Era solo una zona di pelle color cappuccino, normale e liscia, che si andava lentamente espandendo. Era quasi mezzanotte. La mia casa era così tranquilla da sembrare galleggiante e ancorata in qualche lago deserto da sogno, ero seduta all’interno di quel piacevole silenzio, cercando di raggiungere una qualsiasi conclusione. Sentii di trovarmi su di un bordo affilato, tra due alternative che si escludevano reciprocamente; stavo portando la mia malattia sia sulle spalle che dentro al corpo; e sapevo che avrei dovuto scendere, stando attenta a non tagliarmi i piedi.

Se il dottor Gerson aveva ragione, pensai, e avevo il sospetto che fosse così, se è davvero inutile rimuovere i tumori a meno che non siano pericolosi per la sopravvivenza del malato, allora la mia operazione è stata inutile, non era necessario tutto quel dolore, quella sofferenza e quelle mutilazioni e un ulteriore intervento sarebbe stato altrettanto insensato….

Se il cancro fosse davvero una malattia dell’intero metabolismo, allora guarirlo e ripristinarlo sarebbe l’unico modo per affrontare il problema. E, se il dottor Gerson avesse ragione, allora non ci sarebbestata altra soluzione per sopravvivere.
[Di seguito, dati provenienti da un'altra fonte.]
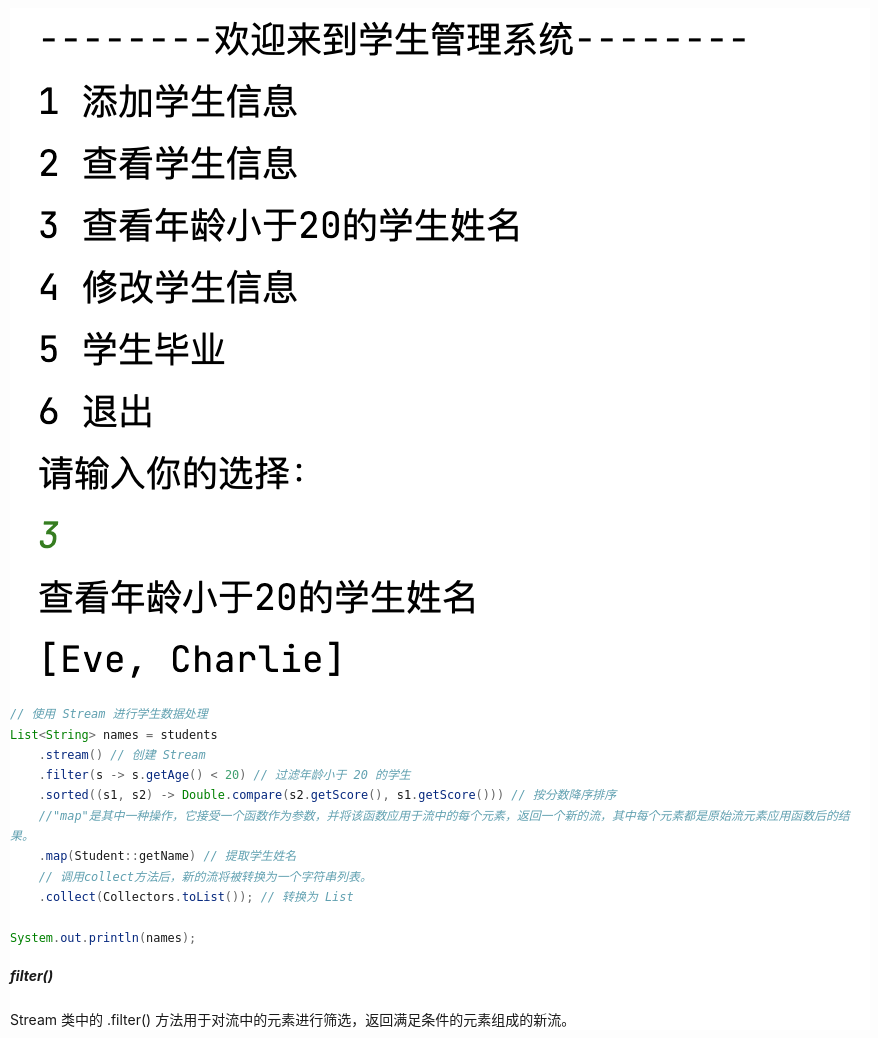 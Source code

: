 ![](assets/20230414161148.png)

```java
// 使用 Stream 进行学生数据处理
List<String> names = students
    .stream() // 创建 Stream
    .filter(s -> s.getAge() < 20) // 过滤年龄小于 20 的学生
    .sorted((s1, s2) -> Double.compare(s2.getScore(), s1.getScore())) // 按分数降序排序
    //"map"是其中一种操作，它接受一个函数作为参数，并将该函数应用于流中的每个元素，返回一个新的流，其中每个元素都是原始流元素应用函数后的结果。
    .map(Student::getName) // 提取学生姓名
    // 调用collect方法后，新的流将被转换为一个字符串列表。
    .collect(Collectors.toList()); // 转换为 List
    
System.out.println(names);
```

##### filter()
Stream 类中的 .filter() 方法用于对流中的元素进行筛选，返回满足条件的元素组成的新流。
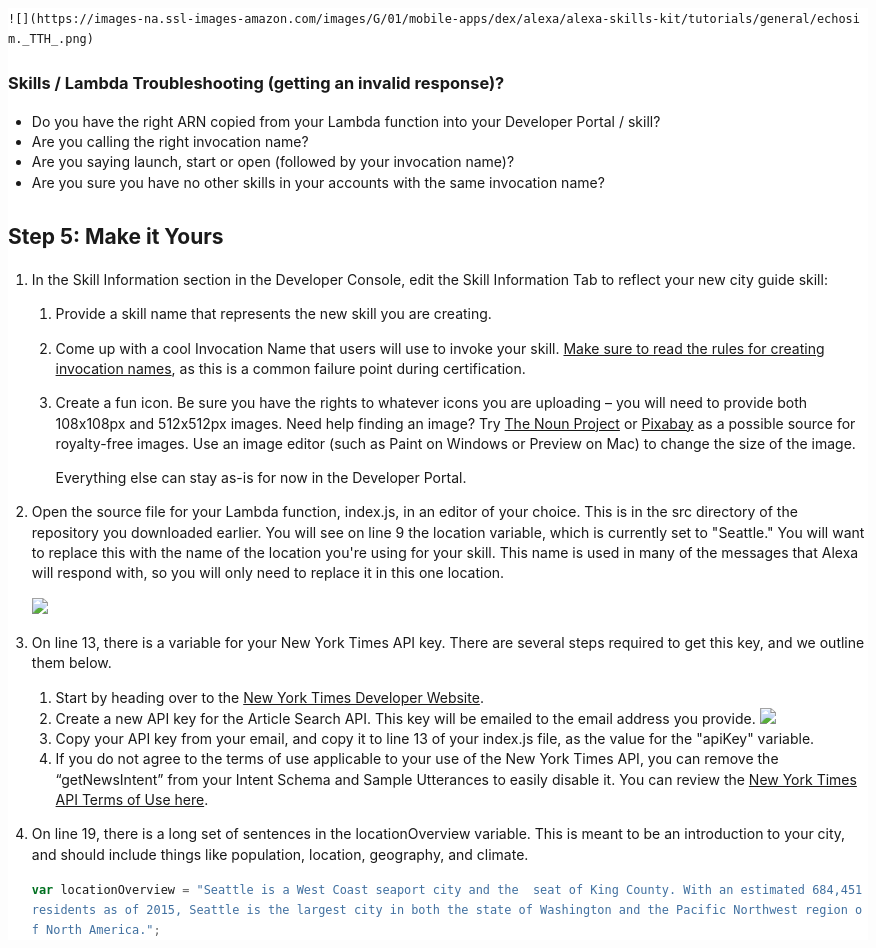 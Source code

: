    ![](https://images-na.ssl-images-amazon.com/images/G/01/mobile-apps/dex/alexa/alexa-skills-kit/tutorials/general/echosim._TTH_.png)
  
### Skills / Lambda Troubleshooting (getting an invalid response)?
 * Do you have the right ARN copied from your Lambda function into your Developer Portal / skill?
 * Are you calling the right invocation name?
 * Are you saying launch, start or open (followed by your invocation name)?
 * Are you sure you have no other skills in your accounts with the same invocation name?

## Step 5: Make it Yours
 
1.  In the Skill Information section in the Developer Console, edit the Skill Information Tab to reflect your new city guide skill:

    1.  Provide a skill name that represents the new skill you are creating.
    2.  Come up with a cool Invocation Name that users will use to invoke your skill. [Make sure to read the rules for creating invocation names](https://developer.amazon.com/public/solutions/alexa/alexa-skills-kit/docs/choosing-the-invocation-name-for-an-alexa-skill), as this is a common failure point during certification.
    3.  Create a fun icon. Be sure you have the rights to whatever icons you are uploading – you will need to provide both 108x108px and 512x512px images. Need help finding an image? Try [The Noun Project](http://thenounproject.com) or [Pixabay](https://pixabay.com/) as a possible source for royalty-free images. Use an image editor (such as Paint on Windows or Preview on Mac) to change the size of the image.
   
        Everything else can stay as-is for now in the Developer Portal.

2.  Open the source file for your Lambda function, index.js, in an editor of your choice. This is in the src directory of the repository you downloaded earlier. You will see on line 9 the location variable, which is currently set to "Seattle." You will want to replace this with the name of the location you're using for your skill.  This name is used in many of the messages that Alexa will respond with, so you will only need to replace it in this one location.
 
    ![](https://images-na.ssl-images-amazon.com/images/G/01/mobile-apps/dex/alexa/alexa-skills-kit/tutorials/city-guide/location-variable._TTH_.png)

3.  On line 13, there is a variable for your New York Times API key.  There are several steps required to get this key, and we outline them below.
    1.  Start by heading over to the [New York Times Developer Website](https://developer.nytimes.com).
    2.  Create a new API key for the Article Search API.  This key will be emailed to the email address you provide.
        ![](https://images-na.ssl-images-amazon.com/images/G/01/mobile-apps/dex/alexa/alexa-skills-kit/tutorials/city-guide/NYTAPI._TTH_.png)
    3.  Copy your API key from your email, and copy it to line 13 of your index.js file, as the value for the "apiKey" variable.
    4.  If you do not agree to the terms of use applicable to your use of the New York Times API, you can remove the “getNewsIntent” from your Intent Schema and Sample Utterances to easily disable it.  You can review the [New York Times API Terms of Use here](https://developer.nytimes.com/tou).

4.  On line 19, there is a long set of sentences in the locationOverview variable.  This is meant to be an introduction to your city, and should include things like population, location, geography, and climate.

    ```JAVASCRIPT
    var locationOverview = "Seattle is a West Coast seaport city and the  seat of King County. With an estimated 684,451 residents as of 2015, Seattle is the largest city in both the state of Washington and the Pacific Northwest region of North America.";
    ```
Era mia la decisione di vivere o morire e la mia mente doveva smettere di perdere tempo. Se muoio oggi, non avrò la mia ricompensa, tutta la vita sarà stata una lunga preparazione senza alcun esito, in altre parole un futile esercizio. Oddio, non ho ancora fatto nulla, ho solo parlato tantissimo dei miei piani, e questo non è sufficiente. Sarebbe ipocrita, come escludere il suicidio ma poi suicidarsi in borghese, cioè lentamente, per omissione.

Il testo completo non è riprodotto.